Start of Data for this exercise
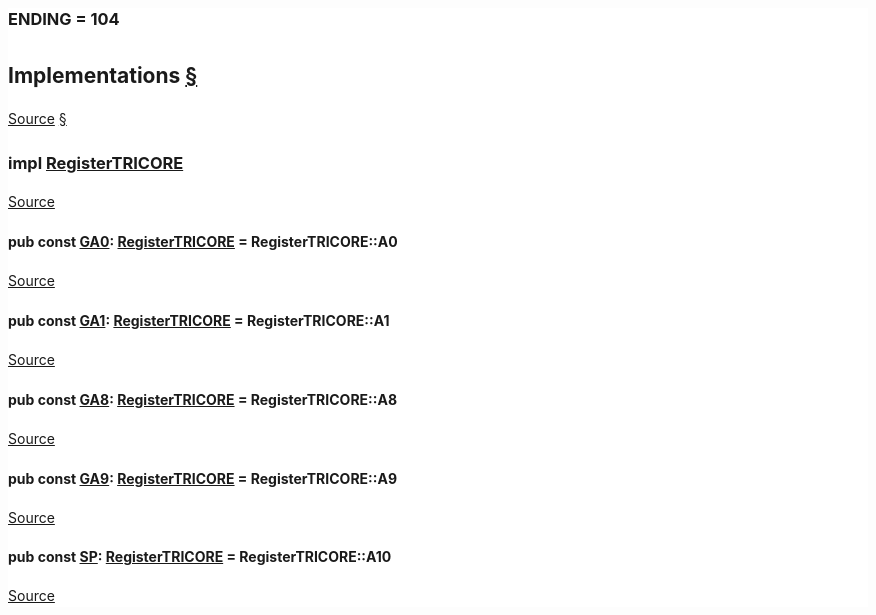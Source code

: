 ### ENDING = 104

## Implementations [§](https://docs.rs/unicorn-engine/latest/unicorn_engine/enum.RegisterTRICORE.html\#implementations)

[Source](https://docs.rs/unicorn-engine/latest/src/unicorn_engine/tricore.rs.html#114-132) [§](https://docs.rs/unicorn-engine/latest/unicorn_engine/enum.RegisterTRICORE.html#impl-RegisterTRICORE)

### impl [RegisterTRICORE](https://docs.rs/unicorn-engine/latest/unicorn_engine/enum.RegisterTRICORE.html "enum unicorn_engine::RegisterTRICORE")

[Source](https://docs.rs/unicorn-engine/latest/src/unicorn_engine/tricore.rs.html#124)

#### pub const [GA0](https://docs.rs/unicorn-engine/latest/unicorn_engine/enum.RegisterTRICORE.html\#associatedconstant.GA0): [RegisterTRICORE](https://docs.rs/unicorn-engine/latest/unicorn_engine/enum.RegisterTRICORE.html "enum unicorn_engine::RegisterTRICORE") = RegisterTRICORE::A0

[Source](https://docs.rs/unicorn-engine/latest/src/unicorn_engine/tricore.rs.html#125)

#### pub const [GA1](https://docs.rs/unicorn-engine/latest/unicorn_engine/enum.RegisterTRICORE.html\#associatedconstant.GA1): [RegisterTRICORE](https://docs.rs/unicorn-engine/latest/unicorn_engine/enum.RegisterTRICORE.html "enum unicorn_engine::RegisterTRICORE") = RegisterTRICORE::A1

[Source](https://docs.rs/unicorn-engine/latest/src/unicorn_engine/tricore.rs.html#126)

#### pub const [GA8](https://docs.rs/unicorn-engine/latest/unicorn_engine/enum.RegisterTRICORE.html\#associatedconstant.GA8): [RegisterTRICORE](https://docs.rs/unicorn-engine/latest/unicorn_engine/enum.RegisterTRICORE.html "enum unicorn_engine::RegisterTRICORE") = RegisterTRICORE::A8

[Source](https://docs.rs/unicorn-engine/latest/src/unicorn_engine/tricore.rs.html#127)

#### pub const [GA9](https://docs.rs/unicorn-engine/latest/unicorn_engine/enum.RegisterTRICORE.html\#associatedconstant.GA9): [RegisterTRICORE](https://docs.rs/unicorn-engine/latest/unicorn_engine/enum.RegisterTRICORE.html "enum unicorn_engine::RegisterTRICORE") = RegisterTRICORE::A9

[Source](https://docs.rs/unicorn-engine/latest/src/unicorn_engine/tricore.rs.html#128)

#### pub const [SP](https://docs.rs/unicorn-engine/latest/unicorn_engine/enum.RegisterTRICORE.html\#associatedconstant.SP): [RegisterTRICORE](https://docs.rs/unicorn-engine/latest/unicorn_engine/enum.RegisterTRICORE.html "enum unicorn_engine::RegisterTRICORE") = RegisterTRICORE::A10

[Source](https://docs.rs/unicorn-engine/latest/src/unicorn_engine/tricore.rs.html#129)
End of Data for this exercise
• _What is required_
Each record above should come back exactly the same, only without its pictures.

• _Solution for this exercise_
Source code

: ### ENDING = 104

## Implementations [§](https://docs.rs/unicorn-engine/latest/unicorn_engine/enum.RegisterTRICORE.html\#implementations)

[Source](https://docs.rs/unicorn-engine/latest/src/unicorn_engine/tricore.rs.html#114-132) [§](https://docs.rs/unicorn-engine/latest/unicorn_engine/enum.RegisterTRICORE.html#impl-RegisterTRICORE)

### impl [RegisterTRICORE](https://docs.rs/unicorn-engine/latest/unicorn_engine/enum.RegisterTRICORE.html "enum unicorn_engine::RegisterTRICORE")

[Source](https://docs.rs/unicorn-engine/latest/src/unicorn_engine/tricore.rs.html#124)

#### pub const [GA0](https://docs.rs/unicorn-engine/latest/unicorn_engine/enum.RegisterTRICORE.html\#associatedconstant.GA0): [RegisterTRICORE](https://docs.rs/unicorn-engine/latest/unicorn_engine/enum.RegisterTRICORE.html "enum unicorn_engine::RegisterTRICORE") = RegisterTRICORE::A0

[Source](https://docs.rs/unicorn-engine/latest/src/unicorn_engine/tricore.rs.html#125)

#### pub const [GA1](https://docs.rs/unicorn-engine/latest/unicorn_engine/enum.RegisterTRICORE.html\#associatedconstant.GA1): [RegisterTRICORE](https://docs.rs/unicorn-engine/latest/unicorn_engine/enum.RegisterTRICORE.html "enum unicorn_engine::RegisterTRICORE") = RegisterTRICORE::A1

[Source](https://docs.rs/unicorn-engine/latest/src/unicorn_engine/tricore.rs.html#126)

#### pub const [GA8](https://docs.rs/unicorn-engine/latest/unicorn_engine/enum.RegisterTRICORE.html\#associatedconstant.GA8): [RegisterTRICORE](https://docs.rs/unicorn-engine/latest/unicorn_engine/enum.RegisterTRICORE.html "enum unicorn_engine::RegisterTRICORE") = RegisterTRICORE::A8

[Source](https://docs.rs/unicorn-engine/latest/src/unicorn_engine/tricore.rs.html#127)

#### pub const [GA9](https://docs.rs/unicorn-engine/latest/unicorn_engine/enum.RegisterTRICORE.html\#associatedconstant.GA9): [RegisterTRICORE](https://docs.rs/unicorn-engine/latest/unicorn_engine/enum.RegisterTRICORE.html "enum unicorn_engine::RegisterTRICORE") = RegisterTRICORE::A9

[Source](https://docs.rs/unicorn-engine/latest/src/unicorn_engine/tricore.rs.html#128)

#### pub const [SP](https://docs.rs/unicorn-engine/latest/unicorn_engine/enum.RegisterTRICORE.html\#associatedconstant.SP): [RegisterTRICORE](https://docs.rs/unicorn-engine/latest/unicorn_engine/enum.RegisterTRICORE.html "enum unicorn_engine::RegisterTRICORE") = RegisterTRICORE::A10

[Source](https://docs.rs/unicorn-engine/latest/src/unicorn_engine/tricore.rs.html#129)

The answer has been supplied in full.